### [Work item]
Which lines of the listing below contain the word "measurement"? Return them.

### [Given records]
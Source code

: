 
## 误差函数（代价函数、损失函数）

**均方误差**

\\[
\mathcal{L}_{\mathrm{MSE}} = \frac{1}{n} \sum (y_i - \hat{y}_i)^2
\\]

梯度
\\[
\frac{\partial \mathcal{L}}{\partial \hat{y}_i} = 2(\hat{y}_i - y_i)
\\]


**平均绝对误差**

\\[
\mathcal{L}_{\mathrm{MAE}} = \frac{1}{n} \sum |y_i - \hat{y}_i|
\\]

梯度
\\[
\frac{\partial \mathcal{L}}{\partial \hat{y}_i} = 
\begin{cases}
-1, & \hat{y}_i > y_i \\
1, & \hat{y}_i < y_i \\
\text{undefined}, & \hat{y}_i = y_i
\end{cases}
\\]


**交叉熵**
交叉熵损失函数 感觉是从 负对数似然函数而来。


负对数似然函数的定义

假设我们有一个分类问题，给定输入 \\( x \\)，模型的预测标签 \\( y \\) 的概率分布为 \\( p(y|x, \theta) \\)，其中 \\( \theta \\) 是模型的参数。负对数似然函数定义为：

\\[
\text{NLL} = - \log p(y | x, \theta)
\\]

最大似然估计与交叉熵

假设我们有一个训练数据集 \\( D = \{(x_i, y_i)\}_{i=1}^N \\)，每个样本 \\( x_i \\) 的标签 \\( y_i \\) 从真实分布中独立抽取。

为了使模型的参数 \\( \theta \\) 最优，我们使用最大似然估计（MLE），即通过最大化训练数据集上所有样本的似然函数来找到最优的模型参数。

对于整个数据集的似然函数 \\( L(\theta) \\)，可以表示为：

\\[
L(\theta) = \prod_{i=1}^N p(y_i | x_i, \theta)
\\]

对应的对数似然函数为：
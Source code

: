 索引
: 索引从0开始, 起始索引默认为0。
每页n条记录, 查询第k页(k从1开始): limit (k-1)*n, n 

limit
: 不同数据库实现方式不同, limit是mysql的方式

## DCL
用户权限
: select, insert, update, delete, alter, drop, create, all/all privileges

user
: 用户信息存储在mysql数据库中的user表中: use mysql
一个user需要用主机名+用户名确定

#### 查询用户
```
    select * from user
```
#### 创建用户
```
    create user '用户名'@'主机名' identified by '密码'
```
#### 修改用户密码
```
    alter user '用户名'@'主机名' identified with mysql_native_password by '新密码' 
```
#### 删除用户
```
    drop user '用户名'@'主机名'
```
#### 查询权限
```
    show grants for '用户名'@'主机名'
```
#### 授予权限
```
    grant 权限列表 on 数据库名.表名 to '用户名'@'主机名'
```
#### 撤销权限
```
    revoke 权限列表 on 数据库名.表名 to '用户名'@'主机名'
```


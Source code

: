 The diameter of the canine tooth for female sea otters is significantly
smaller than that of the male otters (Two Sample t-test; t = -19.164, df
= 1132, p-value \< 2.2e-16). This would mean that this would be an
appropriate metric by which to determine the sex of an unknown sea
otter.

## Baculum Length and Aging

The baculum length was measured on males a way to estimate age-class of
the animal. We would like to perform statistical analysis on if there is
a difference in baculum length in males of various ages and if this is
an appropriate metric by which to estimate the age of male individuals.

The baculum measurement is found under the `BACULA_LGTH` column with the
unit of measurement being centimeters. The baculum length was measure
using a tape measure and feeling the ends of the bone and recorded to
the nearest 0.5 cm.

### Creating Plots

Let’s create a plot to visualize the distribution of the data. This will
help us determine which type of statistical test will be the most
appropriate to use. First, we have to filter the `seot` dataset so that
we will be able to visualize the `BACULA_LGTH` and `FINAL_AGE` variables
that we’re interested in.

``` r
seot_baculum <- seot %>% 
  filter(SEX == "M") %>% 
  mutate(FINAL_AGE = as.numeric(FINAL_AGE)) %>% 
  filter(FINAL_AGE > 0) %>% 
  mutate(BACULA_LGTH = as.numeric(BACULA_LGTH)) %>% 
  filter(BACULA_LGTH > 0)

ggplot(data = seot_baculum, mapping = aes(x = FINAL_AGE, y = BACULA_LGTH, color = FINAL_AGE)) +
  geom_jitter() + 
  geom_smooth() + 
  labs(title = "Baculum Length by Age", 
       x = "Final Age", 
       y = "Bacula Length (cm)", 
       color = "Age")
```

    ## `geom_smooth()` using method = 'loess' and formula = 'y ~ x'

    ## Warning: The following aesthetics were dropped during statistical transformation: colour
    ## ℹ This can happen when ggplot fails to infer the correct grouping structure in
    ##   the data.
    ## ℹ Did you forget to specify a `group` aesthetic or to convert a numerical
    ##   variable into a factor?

### [Task output]
The baculum measurement is found under the `BACULA_LGTH` column with the
unit of measurement being centimeters. The baculum length was measure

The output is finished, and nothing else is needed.